• STORED DATA:
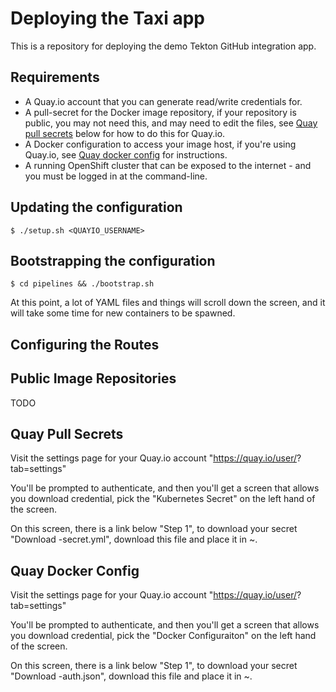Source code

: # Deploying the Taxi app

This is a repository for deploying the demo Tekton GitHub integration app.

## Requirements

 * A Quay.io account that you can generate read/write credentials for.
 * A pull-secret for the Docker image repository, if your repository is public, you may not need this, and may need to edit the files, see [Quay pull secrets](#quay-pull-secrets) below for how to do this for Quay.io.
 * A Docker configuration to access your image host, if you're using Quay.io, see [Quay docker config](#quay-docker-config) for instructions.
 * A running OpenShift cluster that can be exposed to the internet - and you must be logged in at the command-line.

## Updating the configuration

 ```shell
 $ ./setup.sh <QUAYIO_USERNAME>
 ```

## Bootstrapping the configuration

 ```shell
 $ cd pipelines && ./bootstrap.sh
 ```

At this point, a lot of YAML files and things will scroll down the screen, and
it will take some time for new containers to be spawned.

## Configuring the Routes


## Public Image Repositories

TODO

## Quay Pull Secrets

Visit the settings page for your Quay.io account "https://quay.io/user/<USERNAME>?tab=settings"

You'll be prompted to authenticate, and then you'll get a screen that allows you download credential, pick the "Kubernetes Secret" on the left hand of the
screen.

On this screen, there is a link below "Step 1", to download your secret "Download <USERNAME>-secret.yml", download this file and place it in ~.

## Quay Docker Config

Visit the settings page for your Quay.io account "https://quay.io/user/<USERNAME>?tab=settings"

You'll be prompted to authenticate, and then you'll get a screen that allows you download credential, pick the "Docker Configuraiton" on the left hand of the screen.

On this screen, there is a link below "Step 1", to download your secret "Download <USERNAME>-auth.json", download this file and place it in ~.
--
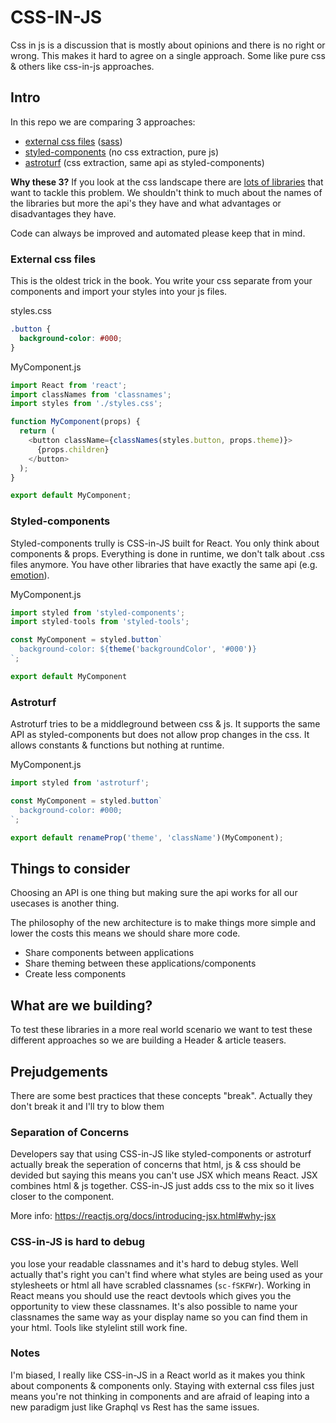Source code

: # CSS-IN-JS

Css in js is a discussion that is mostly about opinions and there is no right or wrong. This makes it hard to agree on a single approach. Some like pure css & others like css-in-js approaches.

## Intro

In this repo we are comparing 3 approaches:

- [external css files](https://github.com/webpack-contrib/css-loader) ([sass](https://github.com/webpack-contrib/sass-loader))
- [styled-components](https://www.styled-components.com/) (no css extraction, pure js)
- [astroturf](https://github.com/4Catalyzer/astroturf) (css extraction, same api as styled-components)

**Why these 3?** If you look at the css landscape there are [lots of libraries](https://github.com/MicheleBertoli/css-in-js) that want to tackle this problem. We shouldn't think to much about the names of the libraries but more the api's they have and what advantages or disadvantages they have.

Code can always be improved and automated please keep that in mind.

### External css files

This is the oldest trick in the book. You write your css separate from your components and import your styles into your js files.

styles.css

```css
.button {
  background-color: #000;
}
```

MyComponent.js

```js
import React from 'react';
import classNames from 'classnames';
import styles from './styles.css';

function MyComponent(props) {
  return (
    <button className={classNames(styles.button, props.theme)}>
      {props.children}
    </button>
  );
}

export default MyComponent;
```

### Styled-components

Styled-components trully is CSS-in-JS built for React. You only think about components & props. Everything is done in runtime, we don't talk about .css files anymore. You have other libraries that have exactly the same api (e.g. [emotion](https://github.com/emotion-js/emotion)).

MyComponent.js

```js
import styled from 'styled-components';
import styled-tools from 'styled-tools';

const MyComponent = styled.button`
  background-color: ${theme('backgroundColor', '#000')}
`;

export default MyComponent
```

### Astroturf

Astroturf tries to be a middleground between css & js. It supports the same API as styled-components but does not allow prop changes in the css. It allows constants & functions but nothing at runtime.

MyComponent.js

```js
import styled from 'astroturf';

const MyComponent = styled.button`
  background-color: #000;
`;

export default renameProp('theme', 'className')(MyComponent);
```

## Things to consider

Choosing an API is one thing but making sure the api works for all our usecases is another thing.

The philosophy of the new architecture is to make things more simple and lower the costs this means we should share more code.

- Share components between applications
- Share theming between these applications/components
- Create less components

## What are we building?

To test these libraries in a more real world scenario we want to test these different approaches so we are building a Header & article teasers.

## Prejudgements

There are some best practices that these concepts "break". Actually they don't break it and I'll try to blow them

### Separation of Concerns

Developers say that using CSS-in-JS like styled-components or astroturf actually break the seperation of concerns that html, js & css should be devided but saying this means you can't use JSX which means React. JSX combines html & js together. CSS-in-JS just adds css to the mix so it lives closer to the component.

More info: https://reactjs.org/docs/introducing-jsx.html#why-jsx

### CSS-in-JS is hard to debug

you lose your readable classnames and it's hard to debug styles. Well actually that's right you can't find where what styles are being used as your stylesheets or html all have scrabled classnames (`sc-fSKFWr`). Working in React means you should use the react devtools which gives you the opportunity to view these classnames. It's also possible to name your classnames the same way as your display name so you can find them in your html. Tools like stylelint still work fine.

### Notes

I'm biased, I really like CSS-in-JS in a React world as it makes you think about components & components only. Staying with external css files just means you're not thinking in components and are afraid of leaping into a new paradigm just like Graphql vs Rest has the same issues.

• ASSIGNED TASK: Set down, unchanged, only those lines above that fall between the line with "## What are we building?" and the line with "Developers say that", the two end lines included.

• THE ANSWER:
## What are we building?

To test these libraries in a more real world scenario we want to test these different approaches so we are building a Header & article teasers.

## Prejudgements

There are some best practices that these concepts "break". Actually they don't break it and I'll try to blow them

### Separation of Concerns

Developers say that using CSS-in-JS like styled-components or astroturf actually break the seperation of concerns that html, js & css should be devided but saying this means you can't use JSX which means React. JSX combines html & js together. CSS-in-JS just adds css to the mix so it lives closer to the component.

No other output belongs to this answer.